A direct comparison between the two genetic groups of the hemodynamic response to final reversal errors (A) (FINREVERR − REVERR) shows, at p < 0.01, an enhanced response in the right ventral striatum for the A1− group. The color bar indicates z-scores. B, Time course of hemodynamic activity in response to final reversal errors extracted from a 3 mm sphere centered around the peak coordinate of the contrast shown in A at MNI coordinates x = 17, y = 5, z = − 7. *p < 0.05.

Figure 6.

Time course of hemodynamic activity in response to final reversal errors extracted from a 3 mm sphere centered around the peak coordinate of the group difference in the right lateral orbitofrontal cortex (MNI coordinates: x = 53, y = 37, z = −5) between the A1− and the A1+ group. *p < 0.05.

Figure 7.

A, Contrast between negative feedback preceded by negative feedback in both of the two previous trials and negative feedback not preceded by any negative feedback (NEG + 2 − NEG + 0), compared between the two groups.

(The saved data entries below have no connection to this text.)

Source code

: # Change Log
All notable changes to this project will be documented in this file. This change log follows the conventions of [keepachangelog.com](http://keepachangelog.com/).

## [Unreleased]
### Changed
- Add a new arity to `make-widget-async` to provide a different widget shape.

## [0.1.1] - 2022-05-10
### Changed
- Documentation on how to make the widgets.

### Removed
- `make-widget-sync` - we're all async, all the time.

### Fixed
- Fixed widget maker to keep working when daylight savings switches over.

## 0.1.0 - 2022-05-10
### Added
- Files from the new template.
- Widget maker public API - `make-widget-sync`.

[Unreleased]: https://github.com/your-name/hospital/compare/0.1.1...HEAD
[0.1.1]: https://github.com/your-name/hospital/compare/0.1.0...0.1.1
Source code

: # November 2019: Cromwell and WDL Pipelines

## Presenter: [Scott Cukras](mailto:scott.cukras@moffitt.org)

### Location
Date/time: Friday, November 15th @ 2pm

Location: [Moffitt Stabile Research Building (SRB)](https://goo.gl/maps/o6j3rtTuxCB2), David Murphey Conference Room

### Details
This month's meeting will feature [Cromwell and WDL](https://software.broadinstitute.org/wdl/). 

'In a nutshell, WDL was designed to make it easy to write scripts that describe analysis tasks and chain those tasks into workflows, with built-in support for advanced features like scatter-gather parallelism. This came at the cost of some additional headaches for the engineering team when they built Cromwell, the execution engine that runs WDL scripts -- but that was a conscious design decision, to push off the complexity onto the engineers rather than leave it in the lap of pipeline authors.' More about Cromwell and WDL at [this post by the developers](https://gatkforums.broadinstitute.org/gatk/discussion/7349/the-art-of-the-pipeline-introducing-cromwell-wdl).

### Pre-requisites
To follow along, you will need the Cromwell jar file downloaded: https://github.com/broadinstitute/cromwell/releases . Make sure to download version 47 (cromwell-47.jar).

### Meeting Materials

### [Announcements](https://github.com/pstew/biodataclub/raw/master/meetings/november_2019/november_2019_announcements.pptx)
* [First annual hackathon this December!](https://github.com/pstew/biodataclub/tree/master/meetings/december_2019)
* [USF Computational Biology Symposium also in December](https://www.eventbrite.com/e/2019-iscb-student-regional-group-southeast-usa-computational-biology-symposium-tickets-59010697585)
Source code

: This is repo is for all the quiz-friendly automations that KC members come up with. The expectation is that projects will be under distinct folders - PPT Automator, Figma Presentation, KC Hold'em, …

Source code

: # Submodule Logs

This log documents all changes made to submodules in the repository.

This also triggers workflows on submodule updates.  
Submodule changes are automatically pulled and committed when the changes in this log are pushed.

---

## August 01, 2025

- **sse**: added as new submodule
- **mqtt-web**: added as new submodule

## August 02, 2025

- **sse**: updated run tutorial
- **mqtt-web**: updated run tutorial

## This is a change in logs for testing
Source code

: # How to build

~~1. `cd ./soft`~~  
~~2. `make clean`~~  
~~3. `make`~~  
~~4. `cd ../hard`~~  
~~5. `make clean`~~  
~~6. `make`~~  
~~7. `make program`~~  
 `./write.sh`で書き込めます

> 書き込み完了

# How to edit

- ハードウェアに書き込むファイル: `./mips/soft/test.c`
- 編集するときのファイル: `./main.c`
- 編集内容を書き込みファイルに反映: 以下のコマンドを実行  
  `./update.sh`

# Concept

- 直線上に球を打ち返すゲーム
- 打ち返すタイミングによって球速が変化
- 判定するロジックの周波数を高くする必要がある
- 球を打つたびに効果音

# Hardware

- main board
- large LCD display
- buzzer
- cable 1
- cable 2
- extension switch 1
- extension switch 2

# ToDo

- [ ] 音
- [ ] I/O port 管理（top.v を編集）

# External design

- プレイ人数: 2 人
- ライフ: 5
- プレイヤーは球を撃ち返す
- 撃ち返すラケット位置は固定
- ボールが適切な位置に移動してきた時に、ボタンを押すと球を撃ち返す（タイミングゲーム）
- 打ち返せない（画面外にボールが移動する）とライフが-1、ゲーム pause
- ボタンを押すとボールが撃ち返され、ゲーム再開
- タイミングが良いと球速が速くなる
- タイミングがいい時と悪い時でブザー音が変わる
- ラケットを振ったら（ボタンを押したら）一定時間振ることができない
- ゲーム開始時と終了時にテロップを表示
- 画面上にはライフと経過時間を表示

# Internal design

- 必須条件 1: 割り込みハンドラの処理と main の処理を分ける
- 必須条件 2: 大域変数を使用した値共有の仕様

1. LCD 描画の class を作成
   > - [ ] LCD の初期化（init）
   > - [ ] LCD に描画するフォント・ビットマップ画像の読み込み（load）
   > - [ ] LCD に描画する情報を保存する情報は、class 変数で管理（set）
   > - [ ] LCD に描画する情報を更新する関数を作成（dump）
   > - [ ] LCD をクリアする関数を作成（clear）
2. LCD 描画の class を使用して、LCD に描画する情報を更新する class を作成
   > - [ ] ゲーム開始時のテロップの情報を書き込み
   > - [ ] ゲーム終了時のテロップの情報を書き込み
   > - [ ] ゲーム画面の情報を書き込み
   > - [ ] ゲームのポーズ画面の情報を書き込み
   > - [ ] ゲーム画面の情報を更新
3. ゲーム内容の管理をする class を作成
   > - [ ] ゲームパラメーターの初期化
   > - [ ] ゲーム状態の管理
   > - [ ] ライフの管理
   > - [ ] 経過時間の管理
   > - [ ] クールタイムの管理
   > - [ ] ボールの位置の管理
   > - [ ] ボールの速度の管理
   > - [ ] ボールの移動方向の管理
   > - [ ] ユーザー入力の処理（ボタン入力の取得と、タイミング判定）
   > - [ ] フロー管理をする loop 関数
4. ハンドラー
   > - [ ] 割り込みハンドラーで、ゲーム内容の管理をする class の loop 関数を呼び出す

At p < 0.005, there was an enhanced response in the RCZ for the A1− group. The color bar indicates z-scores. B, Time course of hemodynamic activity in NEG + 0, NEG + 1, and NEG + 2 trials. Time courses were extracted from a 3 mm sphere centered on the peak coordinate of the contrast shown in A at MNI x = 4, y = 30, z = 37. Time courses for the A1− group are shown in blue, for the A1+ group in red. *p < 0.05; NEG + 2 in A1− versus NEG + 2 in A1+. C, Amplitudes of the HRF calculated as the difference from baseline (mean from −4 s to event onset) to peak (mean from the time points 4 to 6 seconds after event onset), ^#p < 0.001.